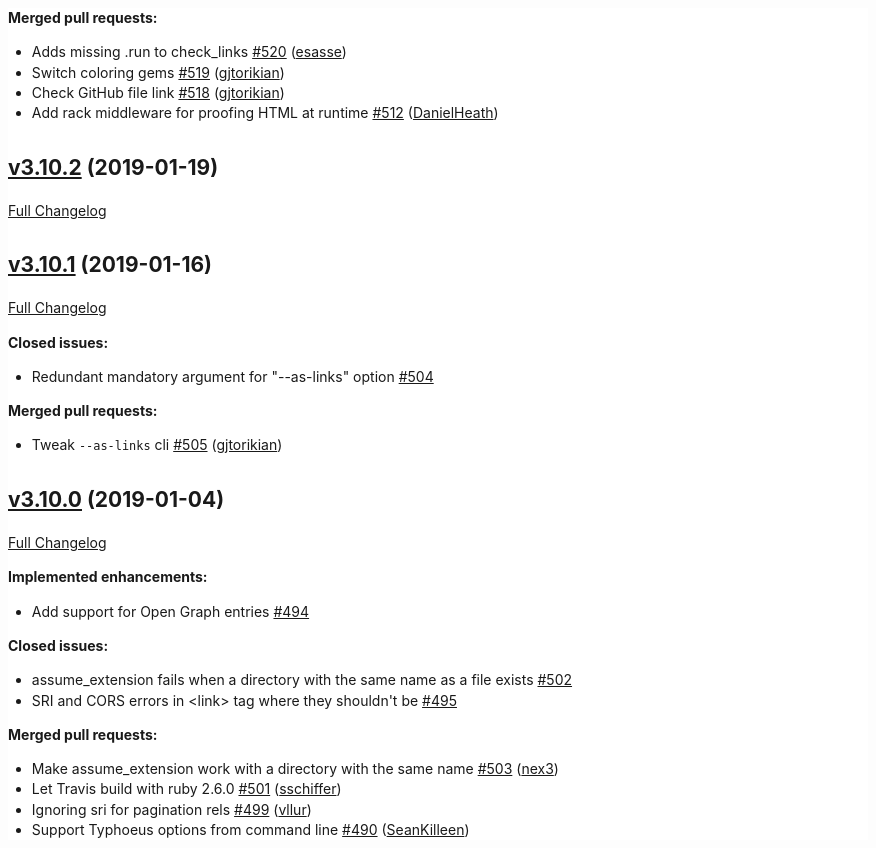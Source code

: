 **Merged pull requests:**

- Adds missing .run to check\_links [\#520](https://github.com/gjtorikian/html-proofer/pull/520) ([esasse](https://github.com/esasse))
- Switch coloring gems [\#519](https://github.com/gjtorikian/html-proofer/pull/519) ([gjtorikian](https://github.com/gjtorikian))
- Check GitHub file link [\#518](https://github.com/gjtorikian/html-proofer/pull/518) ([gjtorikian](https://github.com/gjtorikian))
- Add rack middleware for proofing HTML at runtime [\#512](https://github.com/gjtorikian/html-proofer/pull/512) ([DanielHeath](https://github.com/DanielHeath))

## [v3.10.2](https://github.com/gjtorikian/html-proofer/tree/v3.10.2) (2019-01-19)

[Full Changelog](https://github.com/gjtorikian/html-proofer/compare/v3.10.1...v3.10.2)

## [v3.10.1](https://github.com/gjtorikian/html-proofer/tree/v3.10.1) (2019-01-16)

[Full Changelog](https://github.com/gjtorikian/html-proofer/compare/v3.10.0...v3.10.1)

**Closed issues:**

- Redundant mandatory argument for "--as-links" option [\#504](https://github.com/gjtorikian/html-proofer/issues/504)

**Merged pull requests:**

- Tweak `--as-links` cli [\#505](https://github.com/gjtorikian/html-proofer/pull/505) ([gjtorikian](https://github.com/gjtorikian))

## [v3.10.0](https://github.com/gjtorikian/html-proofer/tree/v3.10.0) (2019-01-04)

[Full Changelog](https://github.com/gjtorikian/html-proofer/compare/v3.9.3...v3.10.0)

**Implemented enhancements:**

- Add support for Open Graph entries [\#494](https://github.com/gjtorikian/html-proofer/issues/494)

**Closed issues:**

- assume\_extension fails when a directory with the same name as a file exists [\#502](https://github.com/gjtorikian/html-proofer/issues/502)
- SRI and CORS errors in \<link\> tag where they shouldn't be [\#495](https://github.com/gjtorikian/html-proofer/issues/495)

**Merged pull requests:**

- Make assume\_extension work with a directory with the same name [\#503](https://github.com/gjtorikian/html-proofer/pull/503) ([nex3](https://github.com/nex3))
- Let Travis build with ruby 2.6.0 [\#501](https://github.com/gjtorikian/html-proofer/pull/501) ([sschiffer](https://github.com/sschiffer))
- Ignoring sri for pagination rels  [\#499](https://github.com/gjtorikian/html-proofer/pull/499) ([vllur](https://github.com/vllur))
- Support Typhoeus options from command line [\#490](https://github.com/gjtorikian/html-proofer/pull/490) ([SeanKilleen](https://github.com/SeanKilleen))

## [Exercise]
Look over the records above and filter for each line with the word "compare".

## [Exercise response]
[Full Changelog](https://github.com/gjtorikian/html-proofer/compare/v3.10.1...v3.10.2)
[Full Changelog](https://github.com/gjtorikian/html-proofer/compare/v3.10.0...v3.10.1)
[Full Changelog](https://github.com/gjtorikian/html-proofer/compare/v3.9.3...v3.10.0)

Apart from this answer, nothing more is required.